An effective vaccine against the coronavirus that causes COVID-19 is everyone’s hope for a real return to normal life. More than 100 teams of scientists around the world are working to develop and test a vaccine against the virus SARS-CoV-2 as quickly as possible. They’re employing a huge variety of strategies and technologies, including some…




An effective vaccine against the coronavirus that causes COVID-19 is everyone’s hope for a real return to normal life. More than 100 teams of scientists around the world are working to develop and test a vaccine against the virus SARS-CoV-2 as quickly as possible. They’re employing a huge variety of strategies and technologies, including some that have never been used in an approved vaccine before.

“It’s a very fascinating and kind of impressive effort,” said Dr. Lynora Saxinger, an infectious disease specialist at the at the University of Alberta in Edmonton.
“It’s absolutely crucial.”
Even in countries that have had a devastating number of deaths from COVID-19, there is nowhere close to a level of “herd immunity” within the population preventing the disease from spreading exponentially if we go back to normal levels of social interaction, she said.

How far are we from the first SARS-CoV-2 vaccine?

Typically, it takes an average of more than 10 years for a vaccine to get from pre-clinical development (including animal testing) through three phases of clinical (human) trials to market registration.

The process has been fast-tracked for COVID-19. The first human vaccine trials began in March, just two months after the virus and disease were identified. And different phases of human trials are being run in an overlapping fashion instead of one at time — for example, Phase 2 might begin just a few weeks after the start of a six-month Phase 1 trial.

Still, officials, including the World Health Organization, have reassured the public that no steps will be skipped. That’s why Russia drew fierce criticism when it announced in mid-August that it was granting regulatory approval to a vaccine developed by Gamaleya Research Institute of Epidemiology after less than two months of human testing, with only two incomplete Phase 1 trials registered with the WHO.

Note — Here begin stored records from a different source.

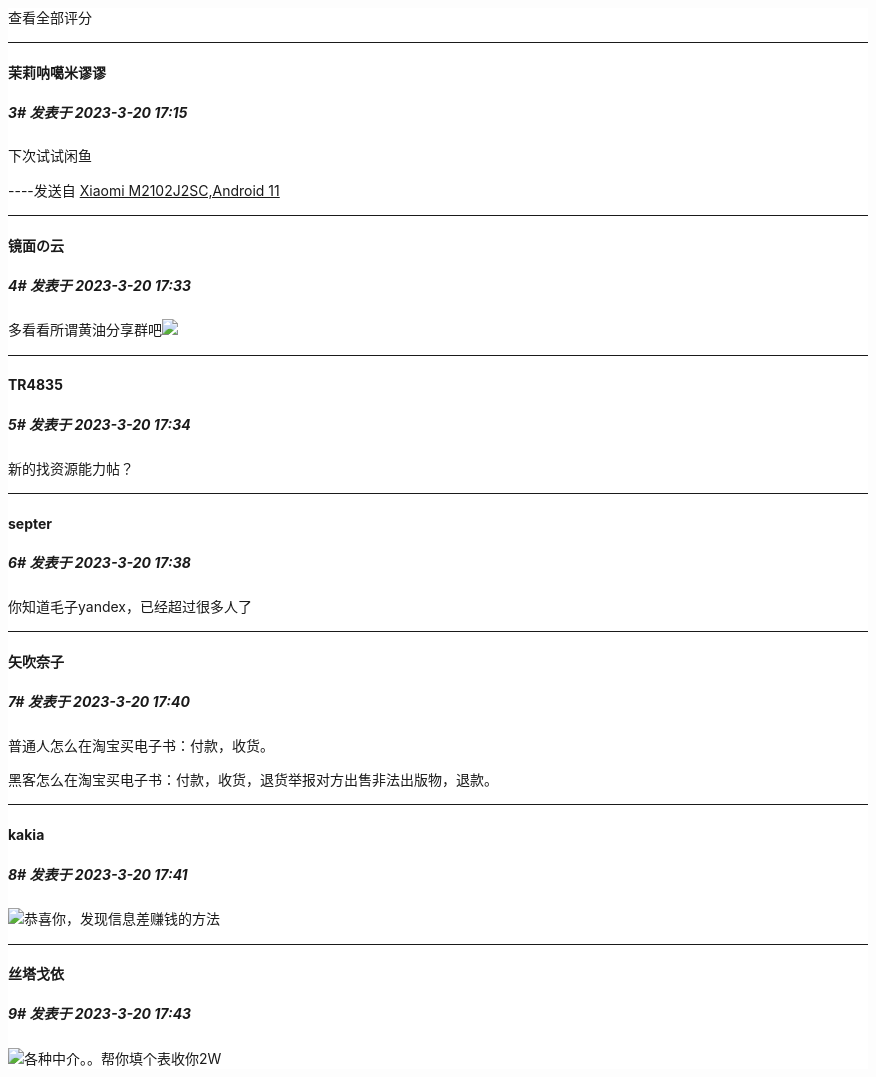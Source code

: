 查看全部评分

*****

####  茉莉呐噶米谬谬  
##### 3#       发表于 2023-3-20 17:15

下次试试闲鱼

----发送自 [Xiaomi M2102J2SC,Android 11](http://stage1.5j4m.com/?1.37)

*****

####  镜面の云  
##### 4#       发表于 2023-3-20 17:33

多看看所谓黄油分享群吧<img src="https://static.saraba1st.com/image/smiley/face2017/067.png" referrerpolicy="no-referrer">

*****

####  TR4835  
##### 5#       发表于 2023-3-20 17:34

新的找资源能力帖？

*****

####  septer  
##### 6#       发表于 2023-3-20 17:38

你知道毛子yandex，已经超过很多人了

*****

####  矢吹奈子  
##### 7#       发表于 2023-3-20 17:40

普通人怎么在淘宝买电子书：付款，收货。

黑客怎么在淘宝买电子书：付款，收货，退货举报对方出售非法出版物，退款。

*****

####  kakia  
##### 8#       发表于 2023-3-20 17:41

<img src="https://static.saraba1st.com/image/smiley/face2017/037.png" referrerpolicy="no-referrer">恭喜你，发现信息差赚钱的方法

*****

####  丝塔戈依  
##### 9#       发表于 2023-3-20 17:43

<img src="https://static.saraba1st.com/image/smiley/face2017/004.gif" referrerpolicy="no-referrer">各种中介。。帮你填个表收你2W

Canada has a notably large number of vaccine candidates registered with the World Health Organization — at least eight.

Candidate vaccines in clinical trials

Multiple vaccines on the horizon?

Most vaccine candidates that make it to preclinical testing never make it to market (about 94 per cent fail, a 2013 study found). But in this case, with so many different vaccines under development, there may still end up being multiple vaccines for the coronavirus, possibly using different strategies, Saxinger predicts.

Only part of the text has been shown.